▶ _Input_:
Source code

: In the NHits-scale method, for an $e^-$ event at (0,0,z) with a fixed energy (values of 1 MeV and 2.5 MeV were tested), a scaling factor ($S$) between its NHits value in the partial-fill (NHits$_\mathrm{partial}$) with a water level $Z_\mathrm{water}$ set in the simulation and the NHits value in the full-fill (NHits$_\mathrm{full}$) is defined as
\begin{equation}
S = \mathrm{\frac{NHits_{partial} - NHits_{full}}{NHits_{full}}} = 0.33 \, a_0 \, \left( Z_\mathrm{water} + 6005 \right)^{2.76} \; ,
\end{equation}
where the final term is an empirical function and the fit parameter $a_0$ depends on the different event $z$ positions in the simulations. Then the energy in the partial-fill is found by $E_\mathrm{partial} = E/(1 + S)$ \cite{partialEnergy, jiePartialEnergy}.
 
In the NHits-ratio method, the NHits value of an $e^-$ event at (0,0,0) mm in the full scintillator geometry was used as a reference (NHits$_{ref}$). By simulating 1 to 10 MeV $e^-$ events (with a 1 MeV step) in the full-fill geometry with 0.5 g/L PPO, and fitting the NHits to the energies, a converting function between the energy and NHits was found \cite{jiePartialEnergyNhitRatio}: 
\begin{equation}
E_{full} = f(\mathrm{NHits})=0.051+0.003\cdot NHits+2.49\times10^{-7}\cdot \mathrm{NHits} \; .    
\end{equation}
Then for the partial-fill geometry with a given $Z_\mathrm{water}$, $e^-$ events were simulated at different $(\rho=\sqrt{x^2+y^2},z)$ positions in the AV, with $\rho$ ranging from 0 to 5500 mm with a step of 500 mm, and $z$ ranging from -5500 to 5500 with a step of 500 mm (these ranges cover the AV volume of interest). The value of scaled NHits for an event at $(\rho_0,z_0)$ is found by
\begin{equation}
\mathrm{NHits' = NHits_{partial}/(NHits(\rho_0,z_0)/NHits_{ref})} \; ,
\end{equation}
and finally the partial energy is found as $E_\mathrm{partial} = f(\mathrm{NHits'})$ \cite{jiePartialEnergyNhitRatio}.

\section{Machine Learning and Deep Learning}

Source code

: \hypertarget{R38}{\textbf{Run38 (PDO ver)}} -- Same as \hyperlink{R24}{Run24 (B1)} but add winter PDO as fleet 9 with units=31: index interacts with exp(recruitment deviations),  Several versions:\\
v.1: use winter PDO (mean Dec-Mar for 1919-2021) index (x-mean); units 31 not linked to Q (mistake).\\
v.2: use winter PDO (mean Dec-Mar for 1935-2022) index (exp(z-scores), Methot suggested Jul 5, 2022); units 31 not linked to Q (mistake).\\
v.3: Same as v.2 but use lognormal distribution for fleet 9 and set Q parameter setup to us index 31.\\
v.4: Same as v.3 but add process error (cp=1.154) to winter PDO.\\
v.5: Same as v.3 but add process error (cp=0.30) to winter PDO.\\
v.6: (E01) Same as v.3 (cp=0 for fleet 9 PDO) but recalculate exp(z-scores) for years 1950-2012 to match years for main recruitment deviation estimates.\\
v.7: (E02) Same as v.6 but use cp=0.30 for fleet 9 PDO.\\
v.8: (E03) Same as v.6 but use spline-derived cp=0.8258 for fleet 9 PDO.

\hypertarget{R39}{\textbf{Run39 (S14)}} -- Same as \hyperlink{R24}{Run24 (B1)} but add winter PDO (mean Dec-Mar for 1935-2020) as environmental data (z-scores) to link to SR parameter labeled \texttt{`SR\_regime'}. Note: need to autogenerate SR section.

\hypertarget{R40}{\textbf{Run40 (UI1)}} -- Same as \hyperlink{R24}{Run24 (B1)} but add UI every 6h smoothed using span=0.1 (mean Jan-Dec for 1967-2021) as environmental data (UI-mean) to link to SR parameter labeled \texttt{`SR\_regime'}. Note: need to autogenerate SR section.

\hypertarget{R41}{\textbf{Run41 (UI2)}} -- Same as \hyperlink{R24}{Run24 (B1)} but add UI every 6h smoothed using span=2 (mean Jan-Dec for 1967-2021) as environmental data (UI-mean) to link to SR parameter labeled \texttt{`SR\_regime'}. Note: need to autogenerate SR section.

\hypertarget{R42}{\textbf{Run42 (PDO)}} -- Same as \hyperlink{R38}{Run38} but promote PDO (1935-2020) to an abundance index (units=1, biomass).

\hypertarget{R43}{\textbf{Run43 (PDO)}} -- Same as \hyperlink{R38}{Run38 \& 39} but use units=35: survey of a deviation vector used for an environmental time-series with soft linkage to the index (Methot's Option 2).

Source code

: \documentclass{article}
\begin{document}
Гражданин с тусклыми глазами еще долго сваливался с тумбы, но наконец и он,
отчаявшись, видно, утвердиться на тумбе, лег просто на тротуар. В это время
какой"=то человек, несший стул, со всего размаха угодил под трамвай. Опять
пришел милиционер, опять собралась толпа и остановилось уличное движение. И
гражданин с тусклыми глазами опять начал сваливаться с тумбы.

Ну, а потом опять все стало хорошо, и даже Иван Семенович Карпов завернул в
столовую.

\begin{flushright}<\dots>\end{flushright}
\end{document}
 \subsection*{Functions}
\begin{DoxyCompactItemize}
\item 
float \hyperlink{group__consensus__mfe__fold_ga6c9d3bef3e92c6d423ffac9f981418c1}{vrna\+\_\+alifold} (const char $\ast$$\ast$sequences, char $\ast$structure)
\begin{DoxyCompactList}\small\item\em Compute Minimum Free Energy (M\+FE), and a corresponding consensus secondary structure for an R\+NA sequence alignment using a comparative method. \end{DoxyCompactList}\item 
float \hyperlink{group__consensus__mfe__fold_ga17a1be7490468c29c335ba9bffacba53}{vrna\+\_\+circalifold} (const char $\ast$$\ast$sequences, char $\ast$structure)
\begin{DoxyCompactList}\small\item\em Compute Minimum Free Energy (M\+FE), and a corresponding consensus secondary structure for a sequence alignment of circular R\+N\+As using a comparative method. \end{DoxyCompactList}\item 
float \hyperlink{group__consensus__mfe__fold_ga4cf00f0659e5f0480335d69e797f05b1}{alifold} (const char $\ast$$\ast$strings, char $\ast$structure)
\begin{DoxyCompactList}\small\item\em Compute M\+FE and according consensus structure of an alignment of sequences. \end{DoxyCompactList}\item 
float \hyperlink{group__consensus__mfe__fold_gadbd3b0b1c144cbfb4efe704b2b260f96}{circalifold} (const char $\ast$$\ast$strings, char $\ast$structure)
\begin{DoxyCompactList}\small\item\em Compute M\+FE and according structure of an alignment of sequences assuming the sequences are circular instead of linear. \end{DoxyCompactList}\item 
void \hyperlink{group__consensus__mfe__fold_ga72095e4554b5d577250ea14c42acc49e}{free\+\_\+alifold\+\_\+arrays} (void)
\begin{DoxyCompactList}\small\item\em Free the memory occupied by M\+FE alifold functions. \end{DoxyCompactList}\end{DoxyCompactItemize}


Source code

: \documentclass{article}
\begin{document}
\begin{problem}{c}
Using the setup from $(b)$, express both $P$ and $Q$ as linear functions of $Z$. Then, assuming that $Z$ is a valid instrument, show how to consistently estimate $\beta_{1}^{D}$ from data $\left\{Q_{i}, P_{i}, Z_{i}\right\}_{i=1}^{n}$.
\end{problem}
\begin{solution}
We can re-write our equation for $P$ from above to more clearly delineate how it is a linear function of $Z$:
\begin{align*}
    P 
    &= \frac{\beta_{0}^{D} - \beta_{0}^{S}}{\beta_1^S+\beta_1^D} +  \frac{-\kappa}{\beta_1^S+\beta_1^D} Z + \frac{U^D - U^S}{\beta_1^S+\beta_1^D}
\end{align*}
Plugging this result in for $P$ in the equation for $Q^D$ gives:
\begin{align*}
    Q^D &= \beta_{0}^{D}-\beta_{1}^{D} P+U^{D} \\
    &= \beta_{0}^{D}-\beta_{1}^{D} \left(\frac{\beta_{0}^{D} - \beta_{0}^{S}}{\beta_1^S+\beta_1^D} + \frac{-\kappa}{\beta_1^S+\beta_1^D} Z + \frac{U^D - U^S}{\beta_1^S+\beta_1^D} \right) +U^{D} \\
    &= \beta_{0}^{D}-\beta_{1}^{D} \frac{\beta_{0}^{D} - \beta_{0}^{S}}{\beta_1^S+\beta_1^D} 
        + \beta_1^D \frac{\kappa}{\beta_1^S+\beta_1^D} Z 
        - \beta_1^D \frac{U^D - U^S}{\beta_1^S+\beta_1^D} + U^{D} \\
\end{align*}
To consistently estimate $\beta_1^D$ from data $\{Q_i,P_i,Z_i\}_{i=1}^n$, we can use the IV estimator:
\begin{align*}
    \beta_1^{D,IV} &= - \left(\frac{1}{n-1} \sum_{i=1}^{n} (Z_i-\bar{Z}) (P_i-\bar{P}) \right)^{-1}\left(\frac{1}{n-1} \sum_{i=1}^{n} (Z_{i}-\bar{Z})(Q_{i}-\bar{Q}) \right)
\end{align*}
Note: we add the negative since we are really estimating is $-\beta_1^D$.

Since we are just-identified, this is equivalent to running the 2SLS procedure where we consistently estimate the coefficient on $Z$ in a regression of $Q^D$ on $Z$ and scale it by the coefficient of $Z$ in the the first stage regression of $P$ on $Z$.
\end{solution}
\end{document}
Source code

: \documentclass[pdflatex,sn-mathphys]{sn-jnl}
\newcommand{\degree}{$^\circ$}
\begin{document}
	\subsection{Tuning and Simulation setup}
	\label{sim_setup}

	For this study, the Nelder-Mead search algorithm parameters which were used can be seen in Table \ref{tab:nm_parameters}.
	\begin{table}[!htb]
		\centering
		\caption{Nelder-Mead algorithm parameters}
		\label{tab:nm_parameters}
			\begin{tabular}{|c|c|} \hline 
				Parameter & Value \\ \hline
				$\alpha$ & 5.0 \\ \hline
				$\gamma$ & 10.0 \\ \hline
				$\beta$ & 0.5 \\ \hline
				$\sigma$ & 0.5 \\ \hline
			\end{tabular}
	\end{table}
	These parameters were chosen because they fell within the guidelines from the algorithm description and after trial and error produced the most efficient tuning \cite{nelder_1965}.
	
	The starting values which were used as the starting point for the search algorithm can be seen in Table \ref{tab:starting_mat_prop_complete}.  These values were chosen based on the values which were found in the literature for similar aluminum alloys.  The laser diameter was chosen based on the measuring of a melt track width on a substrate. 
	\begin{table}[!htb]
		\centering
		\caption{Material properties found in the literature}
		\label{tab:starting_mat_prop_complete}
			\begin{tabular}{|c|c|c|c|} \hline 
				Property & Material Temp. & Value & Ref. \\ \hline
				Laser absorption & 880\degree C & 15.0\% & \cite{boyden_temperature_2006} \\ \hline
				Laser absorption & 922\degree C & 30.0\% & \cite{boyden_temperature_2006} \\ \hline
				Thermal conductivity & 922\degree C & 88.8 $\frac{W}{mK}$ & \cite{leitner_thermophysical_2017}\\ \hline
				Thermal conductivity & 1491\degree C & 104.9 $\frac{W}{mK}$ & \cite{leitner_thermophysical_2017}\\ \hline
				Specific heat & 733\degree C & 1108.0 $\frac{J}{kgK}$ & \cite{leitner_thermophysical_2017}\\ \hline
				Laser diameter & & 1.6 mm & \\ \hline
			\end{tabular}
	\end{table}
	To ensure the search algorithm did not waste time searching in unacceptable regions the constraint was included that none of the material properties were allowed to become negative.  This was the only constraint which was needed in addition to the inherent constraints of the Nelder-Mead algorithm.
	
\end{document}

▶ _Task details_: Please count the lines that hold "cite" in this data and report the total alone.

▶ _Your solution_: 9